Semblablement, cet évêque était entre deux voies ; mais maintenant, il
s'approche de la voie délectable de la chair, et a devant soi comme trois
feuilles qu'il lit. Il lit la première doucement et à suite ; la deuxième, il la
lit quelquefois, mais non pas avec plaisir ; la troisième, rarement, mais avec
douleur. La première, ce sont les richesses et les honneurs auxquels il se plaît
; la deuxième, c'est la crainte de l'enfer et du jugement où il se trouble ; la
troisième, c'est l'amour de Dieu et la crainte filiale, qu'il feuillette
rarement, car s'il considérait ce que Dieu a fait pour lui, ce qu'il lui a
donné, jamais l'amour de Dieu ne s'éteindrait en son cœur.

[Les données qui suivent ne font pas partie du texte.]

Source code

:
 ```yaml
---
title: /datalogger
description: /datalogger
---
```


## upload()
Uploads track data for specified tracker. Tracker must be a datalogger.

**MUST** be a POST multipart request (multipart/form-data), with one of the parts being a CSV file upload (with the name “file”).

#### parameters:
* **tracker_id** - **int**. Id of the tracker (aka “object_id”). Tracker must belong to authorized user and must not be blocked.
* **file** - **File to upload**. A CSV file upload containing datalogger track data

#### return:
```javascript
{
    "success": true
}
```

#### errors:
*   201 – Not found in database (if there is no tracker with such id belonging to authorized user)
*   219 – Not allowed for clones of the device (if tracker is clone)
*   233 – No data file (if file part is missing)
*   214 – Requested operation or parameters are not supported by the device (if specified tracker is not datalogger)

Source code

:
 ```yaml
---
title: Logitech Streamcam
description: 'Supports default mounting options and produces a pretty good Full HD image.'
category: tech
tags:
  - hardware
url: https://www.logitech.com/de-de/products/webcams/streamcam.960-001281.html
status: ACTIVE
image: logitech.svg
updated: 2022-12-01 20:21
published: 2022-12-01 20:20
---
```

L'épouse répondit : O Dame, priez pour lui. Et alors, Sainte Agnès dit :
Qu'est-ce que la justice fait, sinon le jugement, et qu'est-ce que la
miséricorde fait, qu'allécher ?
La Mère de Dieu parle : On parlera en ces termes à l'évêque : Bien que Dieu
puisse faire toutes choses de lui-même, néanmoins, l'homme doit coopérer, afin
d'éviter le péché et qu'il obtienne la charité : car il y a trois choses qui
induisent à fuir le péché, et il y a trois choses qui induisent à obtenir la
charité. Les trois choses par lesquelles on fuit le péché, sont : une pénitence
parfaite ; la deuxième, l'intention de ne vouloir jamais pécher ; la troisième,
s'amender selon le conseil de ceux qu'il voit avoir méprisé le monde. Et les
trois choses pour obtenir l'amour, sont l'humilité, la miséricorde et le labeur
de charité, car quiconque ne dirait qu'un Pater noster pour obtenir la charité,
bientôt les effets de la charité s'approcheraient de lui.

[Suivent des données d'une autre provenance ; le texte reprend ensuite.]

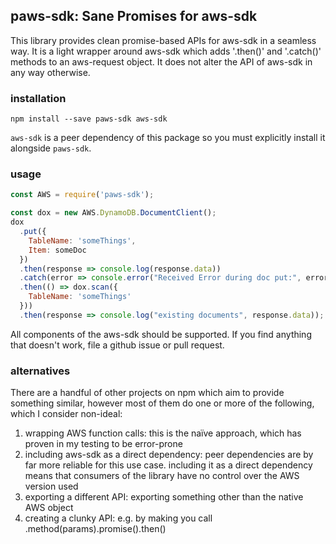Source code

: ## paws-sdk: Sane Promises for aws-sdk

This library provides clean promise-based APIs for aws-sdk in a seamless way. It
is a light wrapper around aws-sdk which adds '.then()' and '.catch()' methods to
an aws-request object. It does not alter the API of aws-sdk in any way otherwise.

### installation

```
npm install --save paws-sdk aws-sdk
```

`aws-sdk` is a peer dependency of this package so you must explicitly install it
alongside `paws-sdk`.

### usage

```javascript
const AWS = require('paws-sdk');

const dox = new AWS.DynamoDB.DocumentClient();
dox
  .put({
    TableName: 'someThings',
    Item: someDoc
  })
  .then(response => console.log(response.data))
  .catch(error => console.error("Received Error during doc put:", error))
  .then(() => dox.scan({
    TableName: 'someThings'
  }))
  .then(response => console.log("existing documents", response.data));
```

All components of the aws-sdk should be supported. If you find anything that
doesn't work, file a github issue or pull request.

### alternatives

There are a handful of other projects on npm which aim to provide something similar,
however most of them do one or more of the following, which I consider non-ideal:

1. wrapping AWS function calls: this is the naïve approach, which has proven in my testing to be error-prone
2. including aws-sdk as a direct dependency: peer dependencies are by far more reliable for this use case. including it as a direct dependency means that consumers of the library have no control over the AWS version used
3. exporting a different API: exporting something other than the native AWS object
4. creating a clunky API: e.g. by making you call .method(params).promise().then()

De l'autre évêque dont je vous ai parlé, je vous dis pour conclusion que les
fosses lui semblent trop larges pour les sauter, les murailles trop hautes pour
y monter, et les serrures trop fortes pour les rompre : partant, je demeure et
je l'attends ; mais lui s'étant tourné ç la tête et aux œuvres de trois troupes,
les considère avec plaisir et s'y plonge. La première d'icelles est la danse et
le chant mélodieux, auxquels il dit : je me plais à vous ouïr ; attendez-moi.
L'autre s'arrête à se mirer, à qui il dit : je me plais à voir ce que vous
voyez, car je me délecte beaucoup à cela. La troisième se réjouit et prend son
repos, et avec celle-ci, il cherche son repos et son honneur.
Mais qu'est-ce que
danser et chanter dans le monde, sinon passer d'une joie temporelle à une autre,
et d'un appétit d'honneur à un autre ? Mais qu'es-ce que s'arrêter et penser,
sinon relâcher ou arracher l'esprit de la contemplation divine, et le porter à
la contemplation d'entasser, donner et prodigaliser des choses temporelles ? or,
que signifie se reposer, si ce n'est chercher les plaisirs de la chair ?

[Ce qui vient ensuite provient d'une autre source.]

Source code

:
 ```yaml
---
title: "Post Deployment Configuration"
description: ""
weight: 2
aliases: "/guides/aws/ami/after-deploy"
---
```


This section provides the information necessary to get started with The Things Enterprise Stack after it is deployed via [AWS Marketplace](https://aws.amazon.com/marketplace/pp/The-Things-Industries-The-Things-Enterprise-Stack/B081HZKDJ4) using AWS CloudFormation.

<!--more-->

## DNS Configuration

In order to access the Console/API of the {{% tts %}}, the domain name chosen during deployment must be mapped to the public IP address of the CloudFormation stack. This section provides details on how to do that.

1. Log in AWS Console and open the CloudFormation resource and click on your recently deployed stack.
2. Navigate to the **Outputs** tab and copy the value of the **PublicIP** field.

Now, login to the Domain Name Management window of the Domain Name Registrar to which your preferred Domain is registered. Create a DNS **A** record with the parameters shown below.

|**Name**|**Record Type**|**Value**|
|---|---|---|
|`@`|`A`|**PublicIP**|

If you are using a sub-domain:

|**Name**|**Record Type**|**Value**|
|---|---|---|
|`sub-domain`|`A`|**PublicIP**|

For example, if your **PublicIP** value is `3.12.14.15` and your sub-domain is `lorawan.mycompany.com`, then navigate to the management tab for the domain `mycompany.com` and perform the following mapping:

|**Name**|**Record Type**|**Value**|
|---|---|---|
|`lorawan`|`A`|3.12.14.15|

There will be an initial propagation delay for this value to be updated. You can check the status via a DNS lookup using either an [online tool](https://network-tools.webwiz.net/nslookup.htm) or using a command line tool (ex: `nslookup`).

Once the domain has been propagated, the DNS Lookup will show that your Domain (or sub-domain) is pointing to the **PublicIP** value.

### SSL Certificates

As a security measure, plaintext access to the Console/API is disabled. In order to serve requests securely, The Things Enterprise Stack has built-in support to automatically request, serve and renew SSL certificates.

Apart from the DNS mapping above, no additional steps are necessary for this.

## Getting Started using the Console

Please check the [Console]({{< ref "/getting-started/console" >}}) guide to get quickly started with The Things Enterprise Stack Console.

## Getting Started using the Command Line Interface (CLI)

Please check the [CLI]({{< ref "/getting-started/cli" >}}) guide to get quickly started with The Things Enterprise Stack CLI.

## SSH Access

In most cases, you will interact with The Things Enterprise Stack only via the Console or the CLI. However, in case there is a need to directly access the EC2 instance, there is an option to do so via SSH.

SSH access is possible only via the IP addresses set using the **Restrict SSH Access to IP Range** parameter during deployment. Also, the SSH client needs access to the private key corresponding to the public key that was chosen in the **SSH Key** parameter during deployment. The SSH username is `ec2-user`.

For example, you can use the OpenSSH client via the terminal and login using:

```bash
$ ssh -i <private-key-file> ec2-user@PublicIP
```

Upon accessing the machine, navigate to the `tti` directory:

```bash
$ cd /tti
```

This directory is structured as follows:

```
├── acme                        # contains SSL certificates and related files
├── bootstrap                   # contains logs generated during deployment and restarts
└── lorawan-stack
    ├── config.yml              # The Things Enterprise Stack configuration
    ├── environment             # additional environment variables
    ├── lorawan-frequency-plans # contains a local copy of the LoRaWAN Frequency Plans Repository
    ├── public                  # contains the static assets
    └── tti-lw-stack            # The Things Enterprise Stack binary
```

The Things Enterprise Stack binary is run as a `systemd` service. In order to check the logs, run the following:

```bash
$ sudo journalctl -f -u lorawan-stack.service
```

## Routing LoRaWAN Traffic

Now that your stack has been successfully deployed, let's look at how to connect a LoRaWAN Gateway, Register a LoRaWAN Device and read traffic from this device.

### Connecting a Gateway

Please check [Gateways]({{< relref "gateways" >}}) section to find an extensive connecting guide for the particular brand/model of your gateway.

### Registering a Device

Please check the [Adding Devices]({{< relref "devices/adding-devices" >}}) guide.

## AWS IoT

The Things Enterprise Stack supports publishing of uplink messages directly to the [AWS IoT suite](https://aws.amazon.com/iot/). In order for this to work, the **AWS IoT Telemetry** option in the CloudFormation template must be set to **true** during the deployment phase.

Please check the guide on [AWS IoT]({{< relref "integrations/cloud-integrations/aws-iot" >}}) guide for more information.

Considérant donc ces trois troupes, il monta en une montagne haute, et il ne se
soucia point des paroles que je lui ai envoyées, ayant mis en oubli cette clause
que j'avais mise au contrat, Que? S'il me gardait la promesse, je la lui
garderais aussi.
L'épouse repartit : O Mère très bénigne ! ne vous retirez point de lui. La Mère
de Dieu lui répondit : Je ne m'en retirerai point jusqu'à ce que la terre
reprenne la terre ; voire même s'il rompt les serrures du péché, je lui irai au
devant comme une servante et l'aiderai comme une mère. Et la Mère ajouta : Vous,
ô ma fille ! pensez qu'il aurait été la récompense de ce chanoine d'0rléans, si
son évêque se fut converti. Je vous dis que, comme vous voyez que la terre
produit des herbes et des fleurs de diverses espèces, de même, si tous les
hommes eussent louablement persévéré dès le commencement du monde en leur sainte
institution, tous eussent reçu une récompense excellente, car tous ceux qui sont
en Dieu passent d'une joie indicible en une autre, non pas qu'il y ait dégoût en
quelqu'une, mais parce que la délectation s'augmente incessamment, et la joie
ineffable s'accroît continuellement.